Rendered images with source text:

Content starts

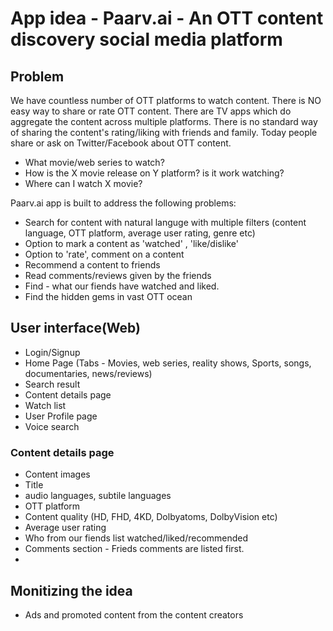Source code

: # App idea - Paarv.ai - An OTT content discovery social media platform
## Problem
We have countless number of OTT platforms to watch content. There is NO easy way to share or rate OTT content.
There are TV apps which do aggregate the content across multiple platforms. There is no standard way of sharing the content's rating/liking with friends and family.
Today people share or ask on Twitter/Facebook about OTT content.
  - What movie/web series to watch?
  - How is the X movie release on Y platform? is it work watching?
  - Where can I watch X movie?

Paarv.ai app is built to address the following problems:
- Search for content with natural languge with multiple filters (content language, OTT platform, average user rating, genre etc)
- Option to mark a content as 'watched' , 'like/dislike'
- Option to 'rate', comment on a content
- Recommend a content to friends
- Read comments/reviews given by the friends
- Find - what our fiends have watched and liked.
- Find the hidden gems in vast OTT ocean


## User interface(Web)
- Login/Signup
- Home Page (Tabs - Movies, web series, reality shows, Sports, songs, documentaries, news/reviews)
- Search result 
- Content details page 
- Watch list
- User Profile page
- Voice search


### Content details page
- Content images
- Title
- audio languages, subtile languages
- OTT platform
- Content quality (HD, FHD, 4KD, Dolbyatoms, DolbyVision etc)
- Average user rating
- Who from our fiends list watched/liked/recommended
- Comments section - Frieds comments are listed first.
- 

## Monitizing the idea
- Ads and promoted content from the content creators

Content ends

■ Task goal ■
Transcribe all the lines above exactly, apart from the pictures.

■ Result of this task ■
Source code

: # App idea - Paarv.ai - An OTT content discovery social media platform
## Problem
We have countless number of OTT platforms to watch content. There is NO easy way to share or rate OTT content.
There are TV apps which do aggregate the content across multiple platforms. There is no standard way of sharing the content's rating/liking with friends and family.
Today people share or ask on Twitter/Facebook about OTT content.
  - What movie/web series to watch?
  - How is the X movie release on Y platform? is it work watching?
  - Where can I watch X movie?

Paarv.ai app is built to address the following problems:
- Search for content with natural languge with multiple filters (content language, OTT platform, average user rating, genre etc)
- Option to mark a content as 'watched' , 'like/dislike'
- Option to 'rate', comment on a content
- Recommend a content to friends
- Read comments/reviews given by the friends
- Find - what our fiends have watched and liked.
- Find the hidden gems in vast OTT ocean


## User interface(Web)
- Login/Signup
- Home Page (Tabs - Movies, web series, reality shows, Sports, songs, documentaries, news/reviews)
- Search result 
- Content details page 
- Watch list
- User Profile page
- Voice search


### Content details page
- Content images
- Title
- audio languages, subtile languages
- OTT platform
- Content quality (HD, FHD, 4KD, Dolbyatoms, DolbyVision etc)
- Average user rating
- Who from our fiends list watched/liked/recommended
- Comments section - Frieds comments are listed first.
- 

## Monitizing the idea
- Ads and promoted content from the content creators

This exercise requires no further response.